I am feeling pretty incredible. Not the simple dopamine dumping automatic kind of incredible that rings itself into existence on a sunny day or after sex or during caramel apples; it’s this double helix of greater complexity and gentler payoff that apparently rears its magnificent head only after you work your ass off and probably do some things you have no inclination for, in the name of greater good and staunch spined self sufficiency. I, even I, am the owner of a sensor socket.

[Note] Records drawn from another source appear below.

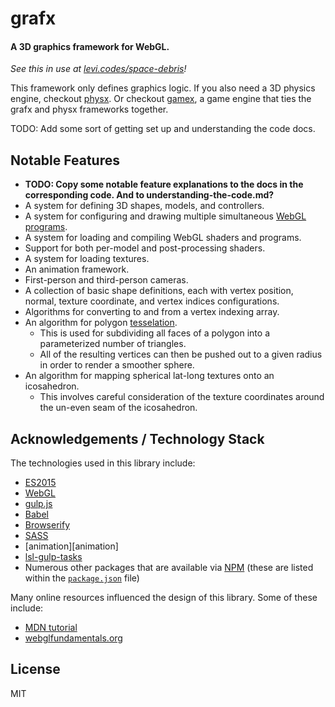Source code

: # grafx

#### A 3D graphics framework for WebGL.

_See this in use at [levi.codes/space-debris][demo]!_

This framework only defines graphics logic. If you also need a 3D physics engine, checkout 
[physx][physx]. Or checkout [gamex][gamex], a game engine that ties the grafx and physx frameworks
together.

TODO: Add some sort of getting set up and understanding the code docs.

## Notable Features

- **TODO: Copy some notable feature explanations to the docs in the corresponding code. And to understanding-the-code.md?**
- A system for defining 3D shapes, models, and controllers.
- A system for configuring and drawing multiple simultaneous [WebGL programs][webgl-program].
- A system for loading and compiling WebGL shaders and programs.
- Support for both per-model and post-processing shaders. 
- A system for loading textures.
- An animation framework.
- First-person and third-person cameras.
- A collection of basic shape definitions, each with vertex position, normal, texture coordinate,
  and vertex indices configurations.
- Algorithms for converting to and from a vertex indexing array.
- An algorithm for polygon [tesselation][tesselation].
  - This is used for subdividing all faces of a polygon into a parameterized number of triangles.
  - All of the resulting vertices can then be pushed out to a given radius in order to render a
    smoother sphere.
- An algorithm for mapping spherical lat-long textures onto an icosahedron.
  - This involves careful consideration of the texture coordinates around the un-even seam of the
    icosahedron.

## Acknowledgements / Technology Stack

The technologies used in this library include:

- [ES2015][es2015]
- [WebGL][webgl]
- [gulp.js][gulp]
- [Babel][babel]
- [Browserify][browserify]
- [SASS][sass]
- [animation][animation]
- [lsl-gulp-tasks][lsl-gulp-tasks]
- Numerous other packages that are available via [NPM][npm] (these are listed within the
  [`package.json`](./package.json) file)

Many online resources influenced the design of this library. Some of these include:

- [MDN tutorial][mdn-tutorial]
- [webglfundamentals.org][webglfundamentals]

## License

MIT

[demo]: http://levi.codes/space-debris

[physx]: https://github.com/levilindsey/physx
[gamex]: https://github.com/levilindsey/gamex
[animatex]: https://github.com/levilindsey/animatex
[lsl-gulp-tasks]: https://github.com/levilindsey/lsl-gulp-tasks

[es2015]: http://www.ecma-international.org/ecma-262/6.0/
[webgl]: https://developer.mozilla.org/en-US/docs/Web/API/WebGL_API
[node]: http://nodejs.org/
[babel]: https://babeljs.io/
[browserify]: http://browserify.org/
[gulp]: http://gulpjs.com/
[sass]: http://sass-lang.com/
[jasmine]: http://jasmine.github.io/
[karma]: https://karma-runner.github.io/1.0/index.html
[npm]: http://npmjs.org/
[mdn-tutorial]: https://developer.mozilla.org/en-US/docs/Web/API/WebGL_API/Tutorial/Getting_started_with_WebGL
[camera-example]: http://www.dhpoware.com/demos/glCamera3.html
[webglfundamentals]: http://webglfundamentals.org/

[webgl-program]: https://developer.mozilla.org/en-US/docs/Web/API/WebGLProgram
[tesselation]: https://en.wikipedia.org/wiki/Tessellation
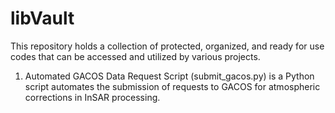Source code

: # libVault
This repository holds a collection of protected, organized, and ready for use codes that can be accessed and utilized by various projects.

1. Automated GACOS Data Request Script (submit_gacos.py) is a Python script automates the submission of requests to GACOS for atmospheric corrections in InSAR processing.
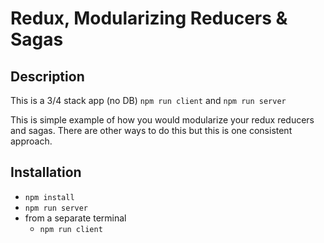 # Redux, Modularizing Reducers & Sagas

## Description

This is a 3/4 stack app (no DB)
`npm run client` and `npm run server`

This is simple example of how you would modularize your redux reducers and sagas. There are other ways to do this but this is one consistent approach.

## Installation

- `npm install`
- `npm run server`
- from a separate terminal
  - `npm run client`

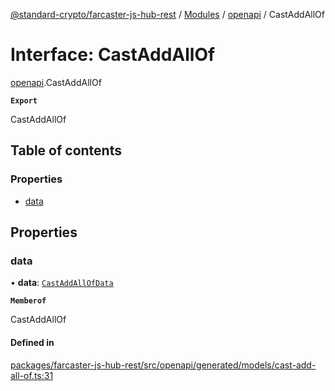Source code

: [@standard-crypto/farcaster-js-hub-rest](../README.md) / [Modules](../modules.md) / [openapi](../modules/openapi.md) / CastAddAllOf

# Interface: CastAddAllOf

[openapi](../modules/openapi.md).CastAddAllOf

**`Export`**

CastAddAllOf

## Table of contents

### Properties

- [data](openapi.CastAddAllOf.md#data)

## Properties

### data

• **data**: [`CastAddAllOfData`](../modules/openapi.md#castaddallofdata)

**`Memberof`**

CastAddAllOf

#### Defined in

[packages/farcaster-js-hub-rest/src/openapi/generated/models/cast-add-all-of.ts:31](https://github.com/standard-crypto/farcaster-js/blob/main/packages/farcaster-js-hub-rest/src/openapi/generated/models/cast-add-all-of.ts#L31)
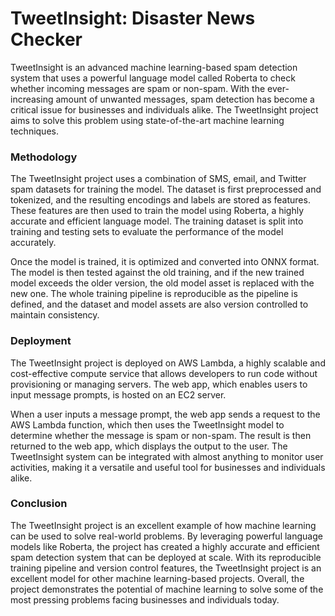 # TweetInsight: Disaster News Checker

TweetInsight is an advanced machine learning-based spam detection system that uses a powerful language model called Roberta to check whether incoming messages are spam or non-spam. With the ever-increasing amount of unwanted messages, spam detection has become a critical issue for businesses and individuals alike. The TweetInsight project aims to solve this problem using state-of-the-art machine learning techniques.

### Methodology

The TweetInsight project uses a combination of SMS, email, and Twitter spam datasets for training the model. The dataset is first preprocessed and tokenized, and the resulting encodings and labels are stored as features. These features are then used to train the model using Roberta, a highly accurate and efficient language model. The training dataset is split into training and testing sets to evaluate the performance of the model accurately.

Once the model is trained, it is optimized and converted into ONNX format. The model is then tested against the old training, and if the new trained model exceeds the older version, the old model asset is replaced with the new one. The whole training pipeline is reproducible as the pipeline is defined, and the dataset and model assets are also version controlled to maintain consistency.

### Deployment

The TweetInsight project is deployed on AWS Lambda, a highly scalable and cost-effective compute service that allows developers to run code without provisioning or managing servers. The web app, which enables users to input message prompts, is hosted on an EC2 server.

When a user inputs a message prompt, the web app sends a request to the AWS Lambda function, which then uses the TweetInsight model to determine whether the message is spam or non-spam. The result is then returned to the web app, which displays the output to the user. The TweetInsight system can be integrated with almost anything to monitor user activities, making it a versatile and useful tool for businesses and individuals alike.

### Conclusion

The TweetInsight project is an excellent example of how machine learning can be used to solve real-world problems. By leveraging powerful language models like Roberta, the project has created a highly accurate and efficient spam detection system that can be deployed at scale. With its reproducible training pipeline and version control features, the TweetInsight project is an excellent model for other machine learning-based projects. Overall, the project demonstrates the potential of machine learning to solve some of the most pressing problems facing businesses and individuals today.
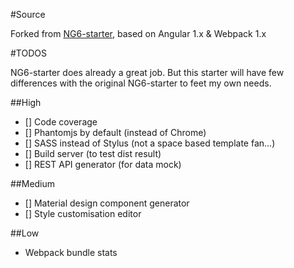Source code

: #Source

Forked from [NG6-starter](https://github.com/AngularClass/NG6-starter), based on Angular 1.x & Webpack 1.x

#TODOS

NG6-starter does already a great job. But this starter will have few differences with the original NG6-starter to feet my own needs.

##High

- [] Code coverage
- [] Phantomjs by default (instead of Chrome)
- [] SASS instead of Stylus (not a space based template fan...)
- [] Build server (to test dist result)
- [] REST API generator (for data mock)

##Medium

- [] Material design component generator
- [] Style customisation editor

##Low

- Webpack bundle stats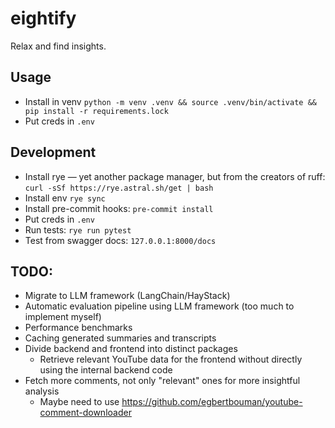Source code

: # eightify

Relax and find insights.

## Usage

- Install in venv
  `python -m venv .venv && source .venv/bin/activate && pip install -r requirements.lock`
- Put creds in `.env`

## Development

- Install rye — yet another package manager, but from the creators of ruff:
  `curl -sSf https://rye.astral.sh/get | bash`
- Install env `rye sync`
- Install pre-commit hooks: `pre-commit install`
- Put creds in `.env`
- Run tests: `rye run pytest`
- Test from swagger docs: `127.0.0.1:8000/docs`

## TODO:

- Migrate to LLM framework (LangChain/HayStack)
- Automatic evaluation pipeline using LLM framework (too much to implement
  myself)
- Performance benchmarks
- Caching generated summaries and transcripts
- Divide backend and frontend into distinct packages
  - Retrieve relevant YouTube data for the frontend without directly using the
    internal backend code
- Fetch more comments, not only "relevant" ones for more insightful analysis
  - Maybe need to use https://github.com/egbertbouman/youtube-comment-downloader
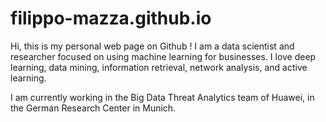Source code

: # filippo-mazza.github.io
Hi, this is my personal web page on Github ! 
I am a data scientist and researcher focused on using machine learning for businesses. 
I love deep learning, data mining, information retrieval, network analysis, and active learning. 

I am currently working in the Big Data Threat Analytics team of Huawei, in the 
German Research Center in Munich.

 

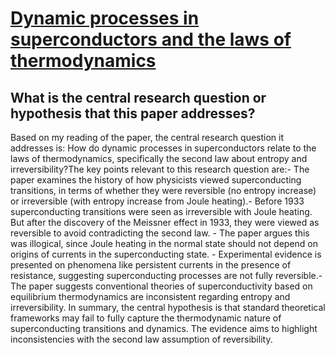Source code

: # [Dynamic processes in superconductors and the laws of thermodynamics](https://arxiv.org/abs/2110.0386)

## What is the central research question or hypothesis that this paper addresses?

Based on my reading of the paper, the central research question it addresses is: How do dynamic processes in superconductors relate to the laws of thermodynamics, specifically the second law about entropy and irreversibility?The key points relevant to this research question are:- The paper examines the history of how physicists viewed superconducting transitions, in terms of whether they were reversible (no entropy increase) or irreversible (with entropy increase from Joule heating).- Before 1933 superconducting transitions were seen as irreversible with Joule heating. But after the discovery of the Meissner effect in 1933, they were viewed as reversible to avoid contradicting the second law. - The paper argues this was illogical, since Joule heating in the normal state should not depend on origins of currents in the superconducting state. - Experimental evidence is presented on phenomena like persistent currents in the presence of resistance, suggesting superconducting processes are not fully reversible.- The paper suggests conventional theories of superconductivity based on equilibrium thermodynamics are inconsistent regarding entropy and irreversibility. In summary, the central hypothesis is that standard theoretical frameworks may fail to fully capture the thermodynamic nature of superconducting transitions and dynamics. The evidence aims to highlight inconsistencies with the second law assumption of reversibility.
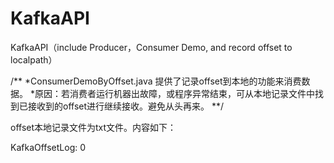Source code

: # KafkaAPI
KafkaAPI（include Producer，Consumer Demo, and record offset to localpath）

/**
  *ConsumerDemoByOffset.java  提供了记录offset到本地的功能来消费数据。
  *原因：若消费者运行机器出故障，或程序异常结束，可从本地记录文件中找到已接收到的offset进行继续接收。避免从头再来。
  **/
  
offset本地记录文件为txt文件。内容如下：

KafkaOffsetLog:
0

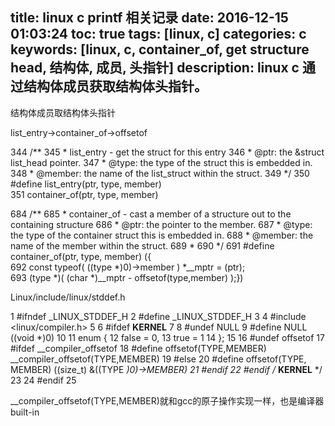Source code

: title: linux c printf 相关记录
date: 2016-12-15 01:03:24
toc: true
tags: [linux, c]
categories: c
keywords: [linux, c, container_of, get structure head, 结构体, 成员, 头指针]
description: linux c 通过结构体成员获取结构体头指针。
---

结构体成员取结构体头指针

list_entry->container_of->offsetof

344 /**
345  * list_entry - get the struct for this entry
346  * @ptr:        the &struct list_head pointer.
347  * @type:       the type of the struct this is embedded in.
348  * @member:     the name of the list_struct within the struct.
349  */
350 #define list_entry(ptr, type, member) \
351         container_of(ptr, type, member)

684 /**
685  * container_of - cast a member of a structure out to the containing structure
686  * @ptr:        the pointer to the member.
687  * @type:       the type of the container struct this is embedded in.
688  * @member:     the name of the member within the struct.
689  *
690  */
691 #define container_of(ptr, type, member) ({                      \
692         const typeof( ((type *)0)->member ) *__mptr = (ptr);    \
693         (type *)( (char *)__mptr - offsetof(type,member) );})

Linux/include/linux/stddef.h

  1 #ifndef _LINUX_STDDEF_H
  2 #define _LINUX_STDDEF_H
  3
  4 #include <linux/compiler.h>
  5
  6 #ifdef __KERNEL__
  7
  8 #undef NULL
  9 #define NULL ((void *)0)
 10
 11 enum {
 12         false   = 0,
 13         true    = 1
 14 };
 15
 16 #undef offsetof
 17 #ifdef __compiler_offsetof
 18 #define offsetof(TYPE,MEMBER) __compiler_offsetof(TYPE,MEMBER)
 19 #else
 20 #define offsetof(TYPE, MEMBER) ((size_t) &((TYPE *)0)->MEMBER)
 21 #endif
 22 #endif /* __KERNEL__ */
 23
 24 #endif
 25

__compiler_offsetof(TYPE,MEMBER)就和gcc的原子操作实现一样，也是编译器built-in
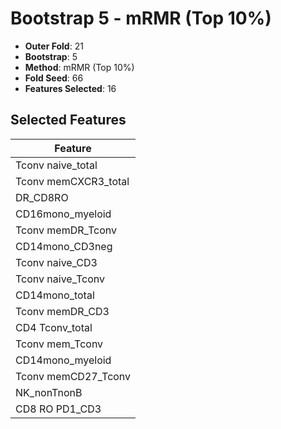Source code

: # Bootstrap 5 - mRMR (Top 10%)

- **Outer Fold**: 21
- **Bootstrap**: 5
- **Method**: mRMR (Top 10%)
- **Fold Seed**: 66
- **Features Selected**: 16

## Selected Features

| Feature |
|---------|
| Tconv naive_total |
| Tconv memCXCR3_total |
| DR_CD8RO |
| CD16mono_myeloid |
| Tconv memDR_Tconv |
| CD14mono_CD3neg |
| Tconv naive_CD3 |
| Tconv naive_Tconv |
| CD14mono_total |
| Tconv memDR_CD3 |
| CD4 Tconv_total |
| Tconv mem_Tconv |
| CD14mono_myeloid |
| Tconv memCD27_Tconv |
| NK_nonTnonB |
| CD8 RO PD1_CD3 |
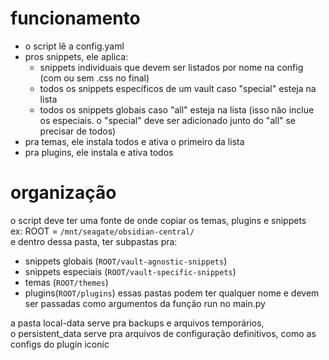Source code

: # funcionamento
- o script lê a config.yaml
- pros snippets, ele aplica:
    - snippets individuais que devem ser listados por nome na config (com ou sem .css no final)
    - todos os snippets específicos de um vault caso "special" esteja na lista
    - todos os snippets globais caso "all" esteja na lista (isso não inclue os especiais. o "special" deve ser adicionado junto do "all" se precisar de todos)
- pra temas, ele instala todos e ativa o primeiro da lista
- pra plugins, ele instala e ativa todos 

# organização
o script deve ter uma fonte de onde copiar os temas, plugins e snippets  
ex: ROOT = `/mnt/seagate/obsidian-central/`  
e dentro dessa pasta, ter subpastas pra:
- snippets globais (`ROOT/vault-agnostic-snippets`)
- snippets especiais (`ROOT/vault-specific-snippets`)
- temas (`ROOT/themes`)
- plugins(`ROOT/plugins`)
essas pastas podem ter qualquer nome e devem ser passadas como argumentos da função run no main.py
  
a pasta local-data serve pra backups e arquivos temporários,  
o persistent_data serve pra arquivos de configuração definitivos, como as configs do plugin iconic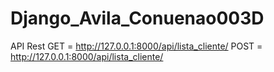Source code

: # Django_Avila_Conuenao003D

API Rest
GET = http://127.0.0.1:8000/api/lista_cliente/
POST = http://127.0.0.1:8000/api/lista_cliente/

I have a sensor socket because tomorrow I am going over to my dad’s friend’s house, and I will probably get lost because it is on some strange cross section of McLoughlin that I have not dared to tread since my return from SF or really even before if I am being perfectly honest, and he is going to teach me how to change my oxygen sensors and my mass air flow sensor. The mass air flow sensor is easy, you just more or less pop the old one off and pop the new one in, just like that, pop pop. Robert says it will probably take three minutes and I could totally do it myself, but because it is my car and the delight of my eyes I would like someone who knows what they are doing in a muscle memory sort of way instead of just an I saw it on the internet sort of way show me how to do it the first time. The oxygen sensors are supposed to be awfully easy to change also, unless some dumbass that went before has welded the wrong type in. I think about the patch job my car’s roof had when I first bought it, and I shudder just a bit. FINGERS XING.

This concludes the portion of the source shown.